先に答え:この本は何に使える?
『リサーチ・ドリブン・イノベーション』の価値は、問いを起点に調査と創造を往復し、新しい価値を探究するため、自社の顧客状況を一つ決めるという見方を、実際の判断に使えるところにある。
この本の考え方は、現実でも使えるか
『リサーチ・ドリブン・イノベーション』が示す答えは、「問いを起点に調査と創造を往復し、新しい価値を探究するため、自社の顧客状況を一つ決める」である。本書は、この考えをデザイン・創造性の判断にどう使うかを説明する。
使いやすい条件
- デザインについて、知識の収集ではなく具体的な判断基準がほしい人
- 「調査を答え合わせに使い既存案の正当化で終えるという失敗を防ぐ観察指標を置く」を自分の仕事や生活で試したい人
そのまま使わない方がよい条件
- デザインの全体像より、すぐ使えるチェックリストだけを短時間で探している人
- 本書の手法は前提が違えば結果も変わりますを受け入れにくい人
sonyでは、問いを起点に調査と創造を往復し、新しい価値を探究するという観点で公開情報を読み直せます。

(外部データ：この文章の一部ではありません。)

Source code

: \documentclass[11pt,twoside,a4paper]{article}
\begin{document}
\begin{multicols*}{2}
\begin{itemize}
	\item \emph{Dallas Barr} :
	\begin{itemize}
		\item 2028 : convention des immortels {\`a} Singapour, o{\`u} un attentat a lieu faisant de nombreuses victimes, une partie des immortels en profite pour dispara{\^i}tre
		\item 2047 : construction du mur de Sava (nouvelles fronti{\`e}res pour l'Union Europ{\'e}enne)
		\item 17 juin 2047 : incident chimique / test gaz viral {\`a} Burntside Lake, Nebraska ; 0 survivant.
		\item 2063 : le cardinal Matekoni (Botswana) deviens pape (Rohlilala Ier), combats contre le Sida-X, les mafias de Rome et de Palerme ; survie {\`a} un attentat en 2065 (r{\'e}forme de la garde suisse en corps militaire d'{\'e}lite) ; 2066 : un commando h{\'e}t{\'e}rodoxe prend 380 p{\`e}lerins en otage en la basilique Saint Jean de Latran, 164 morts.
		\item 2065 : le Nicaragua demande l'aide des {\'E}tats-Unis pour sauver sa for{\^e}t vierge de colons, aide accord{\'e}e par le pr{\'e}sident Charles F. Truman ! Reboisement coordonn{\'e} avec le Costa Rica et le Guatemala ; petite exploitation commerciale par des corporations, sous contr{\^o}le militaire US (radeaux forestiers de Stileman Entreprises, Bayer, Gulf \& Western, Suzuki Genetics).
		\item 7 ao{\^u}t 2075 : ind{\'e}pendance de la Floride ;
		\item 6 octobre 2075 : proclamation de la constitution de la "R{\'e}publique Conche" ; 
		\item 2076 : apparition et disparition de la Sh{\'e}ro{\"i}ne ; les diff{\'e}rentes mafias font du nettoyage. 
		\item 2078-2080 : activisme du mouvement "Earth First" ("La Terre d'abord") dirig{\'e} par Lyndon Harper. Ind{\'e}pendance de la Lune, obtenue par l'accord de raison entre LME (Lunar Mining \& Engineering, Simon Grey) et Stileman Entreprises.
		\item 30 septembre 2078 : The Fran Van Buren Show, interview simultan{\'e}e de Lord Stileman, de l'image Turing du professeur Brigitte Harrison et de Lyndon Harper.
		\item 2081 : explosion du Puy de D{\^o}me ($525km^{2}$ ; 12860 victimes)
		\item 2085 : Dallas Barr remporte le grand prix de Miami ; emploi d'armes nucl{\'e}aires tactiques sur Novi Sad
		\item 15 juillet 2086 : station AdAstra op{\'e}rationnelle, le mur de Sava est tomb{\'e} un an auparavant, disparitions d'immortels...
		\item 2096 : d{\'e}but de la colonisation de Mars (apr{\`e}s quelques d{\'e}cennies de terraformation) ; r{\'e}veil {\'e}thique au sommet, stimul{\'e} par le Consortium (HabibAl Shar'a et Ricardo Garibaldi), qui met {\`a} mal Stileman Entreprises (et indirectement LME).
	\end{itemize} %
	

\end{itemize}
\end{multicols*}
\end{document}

安斎勇樹・土田寛/翔泳社/2021/ISBN 9784798168029/記載版
本書は、何をどう説明しているか
本書を生かすには、問いを起点に調査と創造を往復し、新しい価値を探究することが中心です。ただし、調査を答え合わせに使い既存案の正当化で終えると一般論で終わります。顧客が避けたい不安、得たい達成感、所属、自己表現を利用場面ごとに捉え、探索費用と学習の質を次段階の投資条件へ変えるという順で検証します。